Welcome to A Python Tutorial for Data Scientists!

Created by Eric Johnson.

The Purpose of This Tutorial

This tutorial is intended to be a brief introduction to computer programming for working with quantitative data in the Python programming language.

The tutorial will be conducted via Jupyter Notebooks, which provide a free and easy-to-use platform for Python programming.

This tutorial does not presume any previous coding experience - it will start from “what even is programming?” and will cover installation, setup, and the very basics. At the end of the tutorial, a student will be able to write simple Python programs, load and visualize data sets, and read other people’s Python code.

How to Use this Tutorial

  1. Type it All Yourself

    Writing code is a creative enterprise. You don’t learn to paint by reading about painting, and you similarly won’t learn to code just by reading this guide. Instead, each part of this tutorial comes with a notebook with which you can follow along by typing for yourself every Python command you see. This will allow you to practice as you learn and will help you get accustomed to Python’s syntax.

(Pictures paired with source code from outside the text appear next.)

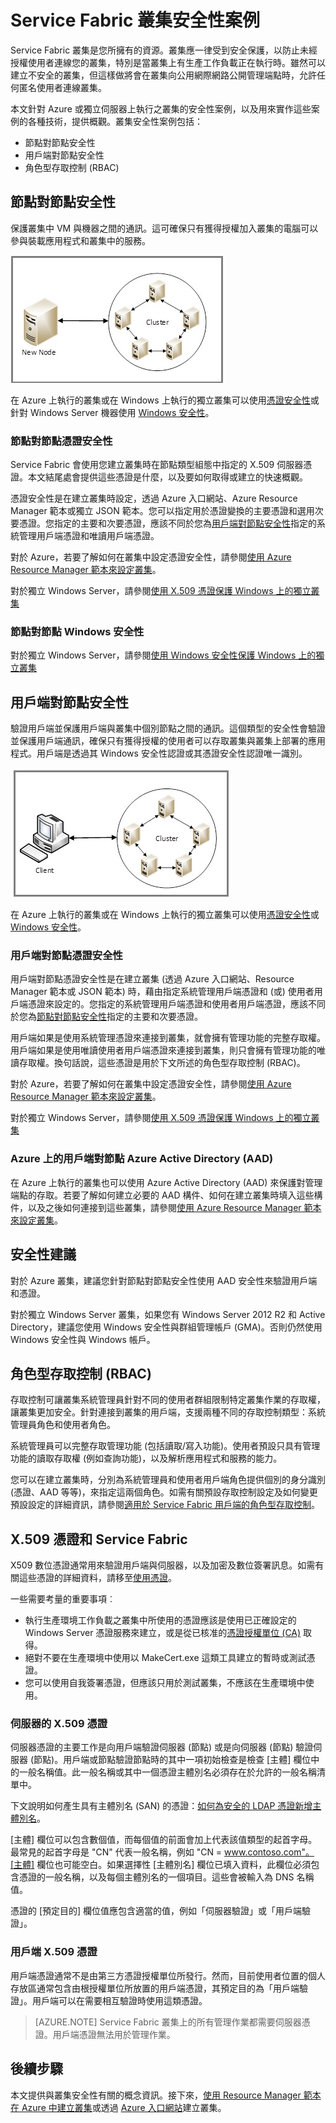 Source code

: <properties
   pageTitle="保護 Service Fabric 叢集 | Microsoft Azure"
   description="說明 Service Fabric 叢集的安全性案例，以及用來實作這些案例的各種不同技術。"
   services="service-fabric"
   documentationCenter=".net"
   authors="ChackDan"
   manager="timlt"
   editor=""/>

<tags
   ms.service="service-fabric"
   ms.devlang="dotnet"
   ms.topic="article"
   ms.tgt_pltfrm="na"
   ms.workload="na"
   ms.date="08/19/2016"
   ms.author="chackdan"/>

# Service Fabric 叢集安全性案例

Service Fabric 叢集是您所擁有的資源。叢集應一律受到安全保護，以防止未經授權使用者連線您的叢集，特別是當叢集上有生產工作負載正在執行時。雖然可以建立不安全的叢集，但這樣做將會在叢集向公用網際網路公開管理端點時，允許任何匿名使用者連線叢集。

本文針對 Azure 或獨立伺服器上執行之叢集的安全性案例，以及用來實作這些案例的各種技術，提供概觀。叢集安全性案例包括：

- 節點對節點安全性
- 用戶端對節點安全性
- 角色型存取控制 (RBAC)

## 節點對節點安全性
保護叢集中 VM 與機器之間的通訊。這可確保只有獲得授權加入叢集的電腦可以參與裝載應用程式和叢集中的服務。

![節點對節點通訊的圖表][Node-to-Node]

在 Azure 上執行的叢集或在 Windows 上執行的獨立叢集可以使用[憑證安全性](https://msdn.microsoft.com/library/ff649801.aspx)或針對 Windows Server 機器使用 [Windows 安全性](https://msdn.microsoft.com/library/ff649396.aspx)。
### 節點對節點憑證安全性
Service Fabric 會使用您建立叢集時在節點類型組態中指定的 X.509 伺服器憑證。本文結尾處會提供這些憑證是什麼，以及要如何取得或建立的快速概觀。

憑證安全性是在建立叢集時設定，透過 Azure 入口網站、Azure Resource Manager 範本或獨立 JSON 範本。您可以指定用於憑證變換的主要憑證和選用次要憑證。您指定的主要和次要憑證，應該不同於您為[用戶端對節點安全性](#client-to-node-security)指定的系統管理用戶端憑證和唯讀用戶端憑證。

對於 Azure，若要了解如何在叢集中設定憑證安全性，請參閱[使用 Azure Resource Manager 範本來設定叢集](service-fabric-cluster-creation-via-arm.md)。

對於獨立 Windows Server，請參閱[使用 X.509 憑證保護 Windows 上的獨立叢集](service-fabric-windows-cluster-x509-security.md)

### 節點對節點 Windows 安全性
對於獨立 Windows Server，請參閱[使用 Windows 安全性保護 Windows 上的獨立叢集](service-fabric-windows-cluster-windows-security.md)

## 用戶端對節點安全性
驗證用戶端並保護用戶端與叢集中個別節點之間的通訊。這個類型的安全性會驗證並保護用戶端通訊，確保只有獲得授權的使用者可以存取叢集與叢集上部署的應用程式。用戶端是透過其 Windows 安全性認證或其憑證安全性認證唯一識別。

![用戶端對節點通訊的圖表][Client-to-Node]

在 Azure 上執行的叢集或在 Windows 上執行的獨立叢集可以使用[憑證安全性](https://msdn.microsoft.com/library/ff649801.aspx)或 [Windows 安全性](https://msdn.microsoft.com/library/ff649396.aspx)。

### 用戶端對節點憑證安全性
 用戶端對節點憑證安全性是在建立叢集 (透過 Azure 入口網站、Resource Manager 範本或 JSON 範本) 時，藉由指定系統管理用戶端憑證和 (或) 使用者用戶端憑證來設定的。您指定的系統管理用戶端憑證和使用者用戶端憑證，應該不同於您為[節點對節點安全性](#node-to-node-security)指定的主要和次要憑證。

用戶端如果是使用系統管理憑證來連接到叢集，就會擁有管理功能的完整存取權。用戶端如果是使用唯讀使用者用戶端憑證來連接到叢集，則只會擁有管理功能的唯讀存取權。換句話說，這些憑證是用於下文所述的角色型存取控制 (RBAC)。

對於 Azure，若要了解如何在叢集中設定憑證安全性，請參閱[使用 Azure Resource Manager 範本來設定叢集](service-fabric-cluster-creation-via-arm.md)。

對於獨立 Windows Server，請參閱[使用 X.509 憑證保護 Windows 上的獨立叢集](service-fabric-windows-cluster-x509-security.md)

### Azure 上的用戶端對節點 Azure Active Directory (AAD)
在 Azure 上執行的叢集也可以使用 Azure Active Directory (AAD) 來保護對管理端點的存取。若要了解如何建立必要的 AAD 構件、如何在建立叢集時填入這些構件，以及之後如何連接到這些叢集，請參閱[使用 Azure Resource Manager 範本來設定叢集](service-fabric-cluster-creation-via-arm.md)。

## 安全性建議
對於 Azure 叢集，建議您針對節點對節點安全性使用 AAD 安全性來驗證用戶端和憑證。

對於獨立 Windows Server 叢集，如果您有 Windows Server 2012 R2 和 Active Directory，建議您使用 Windows 安全性與群組管理帳戶 (GMA)。否則仍然使用 Windows 安全性與 Windows 帳戶。

## 角色型存取控制 (RBAC)
存取控制可讓叢集系統管理員針對不同的使用者群組限制特定叢集作業的存取權，讓叢集更加安全。針對連接到叢集的用戶端，支援兩種不同的存取控制類型：系統管理員角色和使用者角色。

系統管理員可以完整存取管理功能 (包括讀取/寫入功能)。使用者預設只具有管理功能的讀取存取權 (例如查詢功能)，以及解析應用程式和服務的能力。

您可以在建立叢集時，分別為系統管理員和使用者用戶端角色提供個別的身分識別 (憑證、AAD 等等)，來指定這兩個角色。如需有關預設存取控制設定及如何變更預設設定的詳細資訊，請參閱[適用於 Service Fabric 用戶端的角色型存取控制](service-fabric-cluster-security-roles.md)。


## X.509 憑證和 Service Fabric
X509 數位憑證通常用來驗證用戶端與伺服器，以及加密及數位簽署訊息。如需有關這些憑證的詳細資料，請移至[使用憑證](http://msdn.microsoft.com/library/ms731899.aspx)。

一些需要考量的重要事項︰

- 執行生產環境工作負載之叢集中所使用的憑證應該是使用已正確設定的 Windows Server 憑證服務來建立，或是從已核准的[憑證授權單位 (CA)](https://en.wikipedia.org/wiki/Certificate_authority) 取得。
- 絕對不要在生產環境中使用以 MakeCert.exe 這類工具建立的暫時或測試憑證。
- 您可以使用自我簽署憑證，但應該只用於測試叢集，不應該在生產環境中使用。

### 伺服器的 X.509 憑證

伺服器憑證的主要工作是向用戶端驗證伺服器 (節點) 或是向伺服器 (節點) 驗證伺服器 (節點)。用戶端或節點驗證節點時的其中一項初始檢查是檢查 [主體] 欄位中的一般名稱值。此一般名稱或其中一個憑證主體別名必須存在於允許的一般名稱清單中。

下文說明如何產生具有主體別名 (SAN) 的憑證：[如何為安全的 LDAP 憑證新增主體別名](http://support.microsoft.com/kb/931351)。

[主體] 欄位可以包含數個值，而每個值的前面會加上代表該值類型的起首字母。最常見的起首字母是 "CN" 代表一般名稱，例如 "CN = www.contoso.com"。[主體] 欄位也可能空白。如果選擇性 [主體別名] 欄位已填入資料，此欄位必須包含憑證的一般名稱，以及每個主體別名的一個項目。這些會被輸入為 DNS 名稱值。

憑證的 [預定目的] 欄位值應包含適當的值，例如「伺服器驗證」或「用戶端驗證」。

### 用戶端 X.509 憑證

用戶端憑證通常不是由第三方憑證授權單位所發行。然而，目前使用者位置的個人存放區通常包含由根授權單位所放置的用戶端憑證，其預定目的為「用戶端驗證」。用戶端可以在需要相互驗證時使用這類憑證。

>[AZURE.NOTE] Service Fabric 叢集上的所有管理作業都需要伺服器憑證。用戶端憑證無法用於管理作業。

<!--Every topic should have next steps and links to the next logical set of content to keep the customer engaged-->


## 後續步驟

本文提供與叢集安全性有關的概念資訊。接下來，[使用 Resource Manager 範本在 Azure 中建立叢集](service-fabric-cluster-creation-via-arm.md)或透過 [Azure 入口網站](service-fabric-cluster-creation-via-portal.md)建立叢集。

<!--Image references-->
[Node-to-Node]: ./media/service-fabric-cluster-security/node-to-node.png
[Client-to-Node]: ./media/service-fabric-cluster-security/client-to-node.png

<!---HONumber=AcomDC_0824_2016-->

  2. Sections 1-7 are The Baseline

    Once you have finished the sections up to functions, you’ll have enough tools to start to parse other Python code. However, if you are taking *What Do Your Data Say?*, you should also complete the Plotting and Reading and Writing Data sections. These first sections are cumulative and build on each other, so going in order is advised.

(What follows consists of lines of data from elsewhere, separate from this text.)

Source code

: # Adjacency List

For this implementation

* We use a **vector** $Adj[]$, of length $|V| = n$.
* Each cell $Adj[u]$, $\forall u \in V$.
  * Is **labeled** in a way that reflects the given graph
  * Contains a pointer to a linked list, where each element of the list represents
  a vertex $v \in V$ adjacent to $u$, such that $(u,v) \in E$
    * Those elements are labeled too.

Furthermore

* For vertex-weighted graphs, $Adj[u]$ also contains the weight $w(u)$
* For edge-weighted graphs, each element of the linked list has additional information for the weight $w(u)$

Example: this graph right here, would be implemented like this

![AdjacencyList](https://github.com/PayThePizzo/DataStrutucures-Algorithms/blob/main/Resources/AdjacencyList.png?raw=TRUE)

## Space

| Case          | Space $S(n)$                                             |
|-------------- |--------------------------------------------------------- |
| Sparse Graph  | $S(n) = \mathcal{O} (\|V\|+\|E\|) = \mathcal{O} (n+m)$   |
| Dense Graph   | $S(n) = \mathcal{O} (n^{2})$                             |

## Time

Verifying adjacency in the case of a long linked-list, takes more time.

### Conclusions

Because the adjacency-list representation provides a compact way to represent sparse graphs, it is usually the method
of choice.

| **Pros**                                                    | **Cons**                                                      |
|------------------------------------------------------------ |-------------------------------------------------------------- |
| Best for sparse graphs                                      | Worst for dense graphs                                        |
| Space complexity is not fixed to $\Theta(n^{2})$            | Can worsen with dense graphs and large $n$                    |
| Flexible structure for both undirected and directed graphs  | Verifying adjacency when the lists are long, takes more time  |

  3. Google is Your Friend!

    I have tried very hard to make this tutorial throrough, self-contained, and accessible, but it is very possible that my presentation of a topic will not connect with you. In that case, use the immense resources of the internet to see if there’s something out there with more details. Another similarly-leveled tutorial can be found here and I can recommend DataCamp as having a good introduction as well. In general though, learning to quickly search for the issue or bug you’re having is a good skill to practice!